Apple M7 Ultra: Up to 1.5TB of Unified Memory Is Under Consideration

Apple M7 Ultra May Support Up to 1.5TB of Unified Memory
© A. Krivonosov

Apple, according to Mark Gurman’s Power On newsletter, is developing the future M7 Ultra chip with support for up to 1.5TB of unified memory. For now, it is primarily linked to a new server product from the company. If such a configuration reaches a shipping device, Apple Silicon would for the first time match the maximum RAM capacity of the top-end 2019 Intel Mac Pro.

Memory capacity has long been one of the more noticeable compromises of Apple Silicon computers. In these systems, memory sits close to the processor and works as a single pool for the CPU, GPU and other units. This delivers very high bandwidth, but it also makes scaling more difficult: the maximum capacity depends on the architecture and layout of the entire system.

According to Gurman, Apple is designing the M7 Ultra with support for up to 1.5TB of memory — roughly twice the amount rumored for the future M5 Ultra. However, a launch is not guaranteed: a global memory shortage has made suitable chips more expensive and harder to source, so the final decision will depend on market conditions.
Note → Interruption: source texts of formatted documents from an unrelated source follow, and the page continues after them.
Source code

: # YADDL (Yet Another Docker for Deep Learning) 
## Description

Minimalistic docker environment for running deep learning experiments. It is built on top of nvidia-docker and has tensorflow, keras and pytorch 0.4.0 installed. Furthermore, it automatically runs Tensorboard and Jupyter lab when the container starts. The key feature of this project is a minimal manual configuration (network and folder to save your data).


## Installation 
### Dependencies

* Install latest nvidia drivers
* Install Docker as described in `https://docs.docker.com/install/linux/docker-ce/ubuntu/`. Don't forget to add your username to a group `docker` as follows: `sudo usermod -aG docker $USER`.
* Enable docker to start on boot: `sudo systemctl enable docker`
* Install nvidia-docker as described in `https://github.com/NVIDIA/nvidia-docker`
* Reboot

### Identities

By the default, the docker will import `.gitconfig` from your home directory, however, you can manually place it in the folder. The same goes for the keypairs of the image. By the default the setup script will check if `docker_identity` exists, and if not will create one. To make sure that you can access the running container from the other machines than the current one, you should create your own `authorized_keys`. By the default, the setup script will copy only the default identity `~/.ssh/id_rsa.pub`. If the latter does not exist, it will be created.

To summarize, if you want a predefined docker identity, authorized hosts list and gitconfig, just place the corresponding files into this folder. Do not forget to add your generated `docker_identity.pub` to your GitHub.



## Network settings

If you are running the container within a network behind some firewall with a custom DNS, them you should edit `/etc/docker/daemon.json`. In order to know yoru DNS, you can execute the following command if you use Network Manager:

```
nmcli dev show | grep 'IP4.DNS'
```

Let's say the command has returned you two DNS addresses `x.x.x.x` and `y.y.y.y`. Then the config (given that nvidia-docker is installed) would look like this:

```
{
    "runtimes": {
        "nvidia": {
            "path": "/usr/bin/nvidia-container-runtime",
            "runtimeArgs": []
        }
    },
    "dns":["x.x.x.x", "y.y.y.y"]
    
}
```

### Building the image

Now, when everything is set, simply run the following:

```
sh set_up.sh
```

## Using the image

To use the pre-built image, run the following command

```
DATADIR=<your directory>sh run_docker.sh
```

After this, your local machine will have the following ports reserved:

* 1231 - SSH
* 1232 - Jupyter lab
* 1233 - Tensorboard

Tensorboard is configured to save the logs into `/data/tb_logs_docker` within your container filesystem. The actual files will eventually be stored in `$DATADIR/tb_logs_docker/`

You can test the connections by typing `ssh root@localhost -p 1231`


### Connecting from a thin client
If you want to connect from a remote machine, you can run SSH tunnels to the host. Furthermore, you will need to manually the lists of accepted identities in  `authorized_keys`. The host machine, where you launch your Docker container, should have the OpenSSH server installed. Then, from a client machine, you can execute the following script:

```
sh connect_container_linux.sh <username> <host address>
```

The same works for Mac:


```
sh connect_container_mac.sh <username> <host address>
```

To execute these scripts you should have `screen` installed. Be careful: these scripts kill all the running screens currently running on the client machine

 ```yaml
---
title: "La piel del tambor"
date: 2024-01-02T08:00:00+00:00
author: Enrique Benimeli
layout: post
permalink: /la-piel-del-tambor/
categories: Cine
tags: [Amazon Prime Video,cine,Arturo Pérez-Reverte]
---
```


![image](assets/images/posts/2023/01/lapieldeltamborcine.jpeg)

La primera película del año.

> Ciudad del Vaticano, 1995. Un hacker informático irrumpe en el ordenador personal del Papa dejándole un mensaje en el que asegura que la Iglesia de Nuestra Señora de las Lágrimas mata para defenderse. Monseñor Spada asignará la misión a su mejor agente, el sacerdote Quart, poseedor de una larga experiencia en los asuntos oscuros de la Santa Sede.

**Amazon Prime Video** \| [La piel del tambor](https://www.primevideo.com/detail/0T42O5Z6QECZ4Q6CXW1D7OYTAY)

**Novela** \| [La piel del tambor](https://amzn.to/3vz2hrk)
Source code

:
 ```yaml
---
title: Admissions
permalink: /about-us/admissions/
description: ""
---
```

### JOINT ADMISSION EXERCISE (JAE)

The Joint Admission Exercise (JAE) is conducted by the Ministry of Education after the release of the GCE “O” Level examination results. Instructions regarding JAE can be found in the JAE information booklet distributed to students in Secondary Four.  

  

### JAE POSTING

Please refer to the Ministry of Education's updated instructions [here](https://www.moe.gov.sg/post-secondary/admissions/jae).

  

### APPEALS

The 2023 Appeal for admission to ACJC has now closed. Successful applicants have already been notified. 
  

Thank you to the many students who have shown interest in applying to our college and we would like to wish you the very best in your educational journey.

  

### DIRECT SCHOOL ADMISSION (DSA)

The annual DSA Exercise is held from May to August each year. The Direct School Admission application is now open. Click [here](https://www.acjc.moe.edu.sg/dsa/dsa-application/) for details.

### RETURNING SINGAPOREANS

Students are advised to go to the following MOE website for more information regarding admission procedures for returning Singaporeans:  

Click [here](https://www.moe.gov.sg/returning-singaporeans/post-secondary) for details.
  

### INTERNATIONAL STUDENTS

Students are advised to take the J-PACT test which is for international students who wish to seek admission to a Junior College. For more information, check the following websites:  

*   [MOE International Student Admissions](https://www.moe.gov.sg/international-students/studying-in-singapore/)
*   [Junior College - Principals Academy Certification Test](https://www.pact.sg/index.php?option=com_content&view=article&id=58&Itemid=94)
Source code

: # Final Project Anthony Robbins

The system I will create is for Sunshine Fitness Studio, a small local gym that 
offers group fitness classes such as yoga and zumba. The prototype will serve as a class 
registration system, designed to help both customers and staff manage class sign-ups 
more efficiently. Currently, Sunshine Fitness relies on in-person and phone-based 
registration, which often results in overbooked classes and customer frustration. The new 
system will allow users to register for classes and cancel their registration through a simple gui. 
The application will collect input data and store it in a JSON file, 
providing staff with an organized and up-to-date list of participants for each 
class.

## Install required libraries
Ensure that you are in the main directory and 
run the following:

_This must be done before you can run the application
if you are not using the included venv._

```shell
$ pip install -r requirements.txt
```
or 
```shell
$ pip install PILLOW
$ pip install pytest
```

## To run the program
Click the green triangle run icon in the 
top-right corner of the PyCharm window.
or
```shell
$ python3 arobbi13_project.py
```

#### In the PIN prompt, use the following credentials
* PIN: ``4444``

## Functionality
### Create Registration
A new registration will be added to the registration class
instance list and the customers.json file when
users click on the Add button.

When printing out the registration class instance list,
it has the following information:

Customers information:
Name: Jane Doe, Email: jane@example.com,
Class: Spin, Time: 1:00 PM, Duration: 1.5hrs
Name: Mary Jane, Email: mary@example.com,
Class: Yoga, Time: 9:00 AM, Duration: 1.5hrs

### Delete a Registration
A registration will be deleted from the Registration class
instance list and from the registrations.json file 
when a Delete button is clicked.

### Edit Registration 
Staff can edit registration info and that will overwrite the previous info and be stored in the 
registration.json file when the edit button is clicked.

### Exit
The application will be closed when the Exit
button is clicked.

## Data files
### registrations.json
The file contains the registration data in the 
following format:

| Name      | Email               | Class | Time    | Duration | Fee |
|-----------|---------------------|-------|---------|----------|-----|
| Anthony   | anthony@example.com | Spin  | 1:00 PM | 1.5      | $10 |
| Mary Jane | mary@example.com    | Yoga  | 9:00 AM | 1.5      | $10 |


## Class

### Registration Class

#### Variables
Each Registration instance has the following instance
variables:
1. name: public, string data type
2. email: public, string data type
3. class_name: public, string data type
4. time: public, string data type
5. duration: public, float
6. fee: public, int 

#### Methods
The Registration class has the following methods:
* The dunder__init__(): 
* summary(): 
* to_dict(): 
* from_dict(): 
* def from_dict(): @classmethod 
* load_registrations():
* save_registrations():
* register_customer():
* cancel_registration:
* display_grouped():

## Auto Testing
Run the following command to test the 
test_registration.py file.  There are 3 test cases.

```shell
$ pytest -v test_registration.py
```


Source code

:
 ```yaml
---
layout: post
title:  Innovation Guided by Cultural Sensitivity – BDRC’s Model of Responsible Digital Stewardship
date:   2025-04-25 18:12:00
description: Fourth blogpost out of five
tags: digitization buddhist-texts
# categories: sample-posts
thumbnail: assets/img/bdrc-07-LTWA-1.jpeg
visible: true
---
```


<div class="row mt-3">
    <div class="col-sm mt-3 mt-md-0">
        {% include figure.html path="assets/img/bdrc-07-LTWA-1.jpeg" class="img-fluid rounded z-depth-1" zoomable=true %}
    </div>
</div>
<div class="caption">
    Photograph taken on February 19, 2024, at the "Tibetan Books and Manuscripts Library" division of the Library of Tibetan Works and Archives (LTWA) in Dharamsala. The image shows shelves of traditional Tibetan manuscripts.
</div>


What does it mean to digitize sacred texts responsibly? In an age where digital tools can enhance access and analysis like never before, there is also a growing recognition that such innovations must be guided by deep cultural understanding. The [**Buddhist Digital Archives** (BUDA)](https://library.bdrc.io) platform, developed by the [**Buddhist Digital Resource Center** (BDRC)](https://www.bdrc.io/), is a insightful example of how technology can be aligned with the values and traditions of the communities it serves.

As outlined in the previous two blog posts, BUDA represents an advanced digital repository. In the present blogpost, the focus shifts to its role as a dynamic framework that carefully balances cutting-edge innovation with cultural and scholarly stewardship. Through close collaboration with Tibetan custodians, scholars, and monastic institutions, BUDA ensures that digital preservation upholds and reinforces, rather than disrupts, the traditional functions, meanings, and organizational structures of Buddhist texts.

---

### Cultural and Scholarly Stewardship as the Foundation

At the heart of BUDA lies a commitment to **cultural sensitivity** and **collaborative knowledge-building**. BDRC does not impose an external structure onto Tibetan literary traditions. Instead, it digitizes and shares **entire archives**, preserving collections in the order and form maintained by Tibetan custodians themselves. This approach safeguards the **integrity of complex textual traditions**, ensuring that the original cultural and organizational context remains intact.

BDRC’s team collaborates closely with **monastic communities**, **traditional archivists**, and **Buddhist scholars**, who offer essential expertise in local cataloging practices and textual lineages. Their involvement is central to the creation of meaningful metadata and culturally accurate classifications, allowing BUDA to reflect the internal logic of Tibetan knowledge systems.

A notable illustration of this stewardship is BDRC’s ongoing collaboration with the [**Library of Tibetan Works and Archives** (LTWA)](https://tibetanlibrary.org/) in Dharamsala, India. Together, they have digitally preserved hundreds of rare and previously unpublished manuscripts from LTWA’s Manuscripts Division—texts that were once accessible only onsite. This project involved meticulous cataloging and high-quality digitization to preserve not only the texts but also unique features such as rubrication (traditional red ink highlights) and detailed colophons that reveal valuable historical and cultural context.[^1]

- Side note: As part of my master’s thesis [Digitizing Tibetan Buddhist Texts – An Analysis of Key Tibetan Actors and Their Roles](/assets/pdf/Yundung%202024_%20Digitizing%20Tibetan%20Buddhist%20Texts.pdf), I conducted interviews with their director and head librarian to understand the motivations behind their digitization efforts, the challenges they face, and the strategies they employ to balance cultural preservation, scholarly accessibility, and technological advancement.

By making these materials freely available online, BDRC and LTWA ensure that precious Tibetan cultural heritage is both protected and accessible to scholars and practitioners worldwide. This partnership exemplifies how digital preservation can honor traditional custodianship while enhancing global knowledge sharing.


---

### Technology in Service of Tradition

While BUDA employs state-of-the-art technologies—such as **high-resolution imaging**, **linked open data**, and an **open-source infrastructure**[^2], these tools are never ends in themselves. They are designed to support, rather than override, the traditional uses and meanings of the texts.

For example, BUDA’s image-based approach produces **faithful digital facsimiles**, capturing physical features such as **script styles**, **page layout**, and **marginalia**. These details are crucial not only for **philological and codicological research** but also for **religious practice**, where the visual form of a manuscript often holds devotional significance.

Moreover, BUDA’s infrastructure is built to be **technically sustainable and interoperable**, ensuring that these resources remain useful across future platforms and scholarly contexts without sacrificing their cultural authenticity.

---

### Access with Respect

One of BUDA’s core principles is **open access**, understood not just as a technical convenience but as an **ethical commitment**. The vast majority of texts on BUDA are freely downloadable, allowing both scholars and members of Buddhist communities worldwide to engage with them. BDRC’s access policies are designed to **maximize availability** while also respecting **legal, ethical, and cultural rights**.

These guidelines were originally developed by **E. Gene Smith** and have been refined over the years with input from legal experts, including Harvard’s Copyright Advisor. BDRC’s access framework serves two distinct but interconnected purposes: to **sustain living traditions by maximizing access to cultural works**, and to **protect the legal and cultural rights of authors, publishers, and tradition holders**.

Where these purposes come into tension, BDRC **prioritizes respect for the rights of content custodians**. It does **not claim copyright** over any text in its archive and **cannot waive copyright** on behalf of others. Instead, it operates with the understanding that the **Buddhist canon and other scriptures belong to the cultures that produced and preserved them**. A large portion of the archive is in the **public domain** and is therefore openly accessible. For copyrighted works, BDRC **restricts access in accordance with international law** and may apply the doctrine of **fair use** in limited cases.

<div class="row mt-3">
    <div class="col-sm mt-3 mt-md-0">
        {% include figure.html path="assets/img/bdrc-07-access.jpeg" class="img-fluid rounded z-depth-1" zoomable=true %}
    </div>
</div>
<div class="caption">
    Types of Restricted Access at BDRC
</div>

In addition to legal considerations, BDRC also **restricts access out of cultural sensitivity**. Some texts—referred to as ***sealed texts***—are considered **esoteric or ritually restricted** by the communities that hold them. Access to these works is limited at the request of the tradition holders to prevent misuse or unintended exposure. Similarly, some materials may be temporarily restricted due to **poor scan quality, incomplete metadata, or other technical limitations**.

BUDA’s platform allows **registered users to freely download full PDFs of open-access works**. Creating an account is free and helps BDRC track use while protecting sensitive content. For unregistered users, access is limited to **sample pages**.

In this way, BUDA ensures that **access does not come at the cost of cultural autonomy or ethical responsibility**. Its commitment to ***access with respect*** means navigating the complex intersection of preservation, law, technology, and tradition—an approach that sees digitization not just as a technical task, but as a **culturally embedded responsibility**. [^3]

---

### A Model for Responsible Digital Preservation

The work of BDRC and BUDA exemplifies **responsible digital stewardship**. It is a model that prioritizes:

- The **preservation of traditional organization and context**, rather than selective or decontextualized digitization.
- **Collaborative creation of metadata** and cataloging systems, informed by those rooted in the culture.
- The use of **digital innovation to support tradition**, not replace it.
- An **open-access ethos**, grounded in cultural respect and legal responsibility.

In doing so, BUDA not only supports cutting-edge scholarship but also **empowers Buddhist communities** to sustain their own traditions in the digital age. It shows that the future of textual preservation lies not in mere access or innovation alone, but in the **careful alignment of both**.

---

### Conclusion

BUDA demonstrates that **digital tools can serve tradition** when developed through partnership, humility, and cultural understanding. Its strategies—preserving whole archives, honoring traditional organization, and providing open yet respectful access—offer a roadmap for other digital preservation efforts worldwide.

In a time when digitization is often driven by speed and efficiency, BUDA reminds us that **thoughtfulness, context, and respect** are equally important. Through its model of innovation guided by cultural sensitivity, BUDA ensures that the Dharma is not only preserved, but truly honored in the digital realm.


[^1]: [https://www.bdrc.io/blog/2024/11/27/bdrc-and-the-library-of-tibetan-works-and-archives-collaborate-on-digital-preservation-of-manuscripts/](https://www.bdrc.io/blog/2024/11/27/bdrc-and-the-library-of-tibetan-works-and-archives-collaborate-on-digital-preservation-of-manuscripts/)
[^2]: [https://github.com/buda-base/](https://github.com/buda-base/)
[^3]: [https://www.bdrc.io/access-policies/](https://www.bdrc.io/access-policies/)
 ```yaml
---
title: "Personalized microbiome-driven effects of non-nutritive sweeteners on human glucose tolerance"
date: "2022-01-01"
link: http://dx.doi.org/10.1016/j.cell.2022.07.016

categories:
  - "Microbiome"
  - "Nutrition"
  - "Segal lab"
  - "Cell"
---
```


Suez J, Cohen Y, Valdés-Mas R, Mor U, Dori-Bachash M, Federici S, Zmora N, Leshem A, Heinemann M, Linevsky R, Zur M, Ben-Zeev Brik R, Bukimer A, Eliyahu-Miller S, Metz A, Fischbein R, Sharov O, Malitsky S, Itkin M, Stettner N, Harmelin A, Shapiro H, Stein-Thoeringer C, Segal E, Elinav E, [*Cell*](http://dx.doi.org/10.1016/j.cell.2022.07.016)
Apple has already reduced the highest-capacity Mac Studio configurations. The company first removed the M3 Ultra option with 512GB of memory, then the 256GB version also disappeared. As a result, the M3 Ultra lineup was left with a 96GB configuration. The Mac Studio with M4 Max could previously be ordered with up to 128GB. The M5 Ultra is expected later in 2026 and is rumored to support up to 768GB of unified memory — if released, that would set a new record for Apple Silicon.

If Apple does launch a device based on the M7 Ultra with 1.5TB of memory, the price of that configuration would almost certainly be extreme. Using a rough estimate of $25 for each additional gigabyte, moving from 128GB to 1.5TB could cost about $35,200. This is only an estimate: there is no official price, and the product itself has not been confirmed.